Même si ces chiffres sont à relativiser, car cet impôt était de 35% avant l'arrivée de Donald Trump au pouvoir, «là encore, on voit bien que la rengaine selon laquelle il faut baisser l'impôt sur les sociétés au risque de faire chuter leur compétitivité n'est qu'une posture», relève l'économiste. «Mais il ne faut pas se tromper sur ce qui est en train de se passer, nuance-t-il. Le 9 mai, Biden annonçait relancer la politique de contrôle des chômeurs pour s'assurer qu'ils recherchaient bien un emploi, etc. On n'est pas sorti de la logique traditionnelle selon laquelle chacun est responsable de son sort. Les États-Unis n'adoptent pas un modèle totalement progressiste.»
L'autre grand défi de l'administration Biden est celui du combat en faveur d'une imposition minimale mondiale des bénéfices des multinationales. «Nous travaillons avec les pays du G20 pour convenir d'un taux d'imposition mondial minimum sur les sociétés, qui peut arrêter la course vers le bas», déclarait Janet Yellen, secrétaire au Trésor des États-Unis, le 5 avril. Bien sûr, cela servirait les intérêts américains après l'augmentation sur son territoire des taux d'imposition aux entreprises.

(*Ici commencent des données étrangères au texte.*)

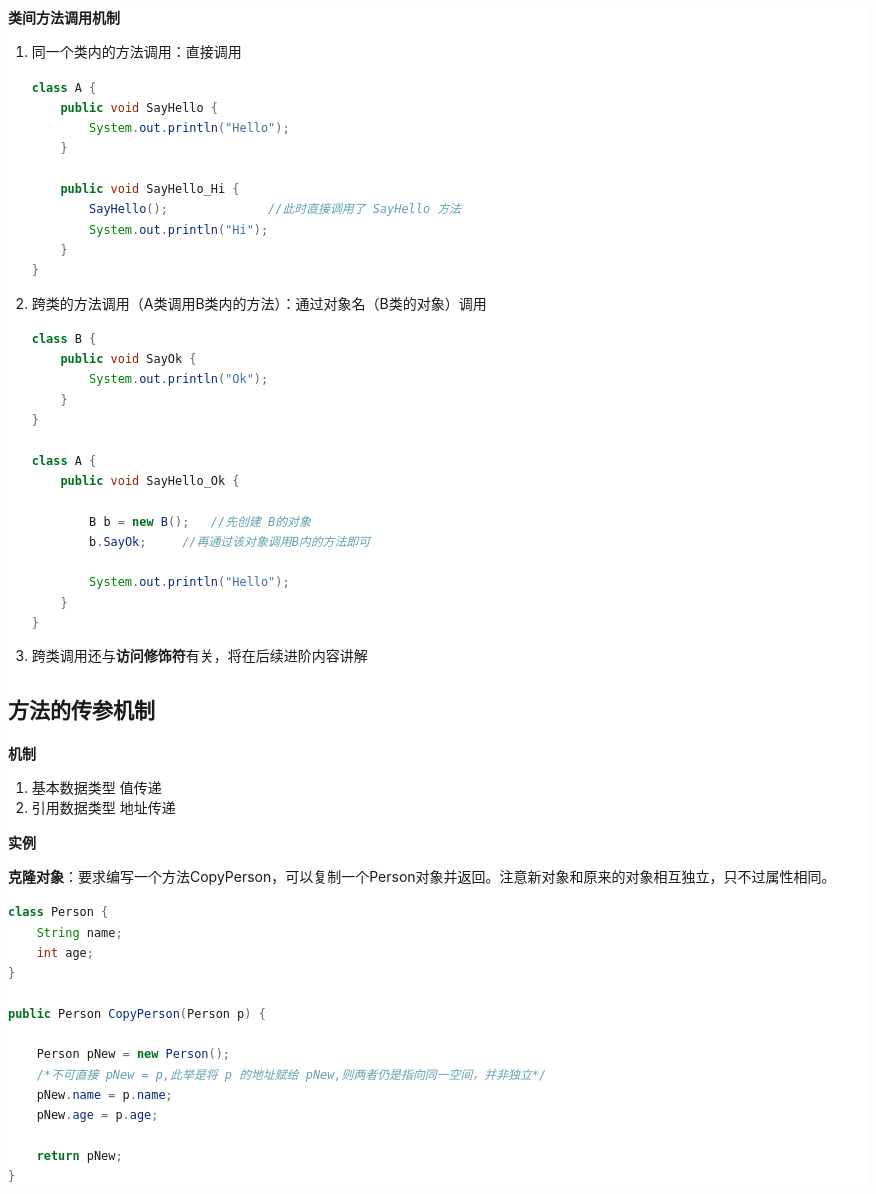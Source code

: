 

**类间方法调用机制**

1. 同一个类内的方法调用：直接调用

   ```java
   class A {
       public void SayHello {
           System.out.println("Hello");
       }
       
       public void SayHello_Hi {
           SayHello();				//此时直接调用了 SayHello 方法
           System.out.println("Hi");
       }
   }
   ```

2. 跨类的方法调用（A类调用B类内的方法）：通过对象名（B类的对象）调用

   ```java
   class B {
       public void SayOk {
           System.out.println("Ok");
       }
   }
   
   class A {
       public void SayHello_Ok {
           
           B b = new B();	//先创建 B的对象
           b.SayOk;		//再通过该对象调用B内的方法即可
           
           System.out.println("Hello");
       }
   }
   ```

3. 跨类调用还与**访问修饰符**有关，将在后续进阶内容讲解



## 方法的传参机制

**机制**

1. 基本数据类型 值传递
2. 引用数据类型 地址传递



**实例**

**克隆对象**：要求编写一个方法CopyPerson，可以复制一个Person对象并返回。注意新对象和原来的对象相互独立，只不过属性相同。

```java
class Person {
    String name;
    int age;
}

public Person CopyPerson(Person p) {
    
    Person pNew = new Person();
    /*不可直接 pNew = p,此举是将 p 的地址赋给 pNew,则两者仍是指向同一空间，并非独立*/
    pNew.name = p.name;
    pNew.age = p.age;
    
    return pNew;
}
```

Mais cela marquerait aussi une rupture avec quarante années de concurrence fiscale planétaire effrénée. L'objectif de départ était de 21%, un taux soutenu par la France et l'Allemagne notamment, mais face à la levée de boucliers de plusieurs pays paradis fiscaux comme l'Irlande, qui applique un taux d'impôt à 12,5%, Biden a reculé. On parle désormais de 15%, un taux jugé trop bas pour mettre fin à l'évasion fiscale.
«C'est trop faible, trop peu ambitieux, regrette Mathieu Cocq et les freins viennent surtout de l'Europe, puisque c'est là que se situent la plupart des paradis fiscaux. Nous sommes bien, aujourd'hui, les plus libéraux.» Ayant pris soin de rappeler la marge à rattraper entre le taux d'imposition américain d'environ 32% du PIB et le chiffre européen plus proche des 45%, Laurence Boone, l'économiste en chef de l'OCDE (Organisation de coopération et de développement économiques), résumait sur France Culture, le 2 juin: « Il y a une vraie volonté américaine de recréer un État providence, […] un système impôts-dépenses qui permette d'offrir aux citoyens américains un vrai socle de protection et des services publics. C'est un vrai changement de doctrine.»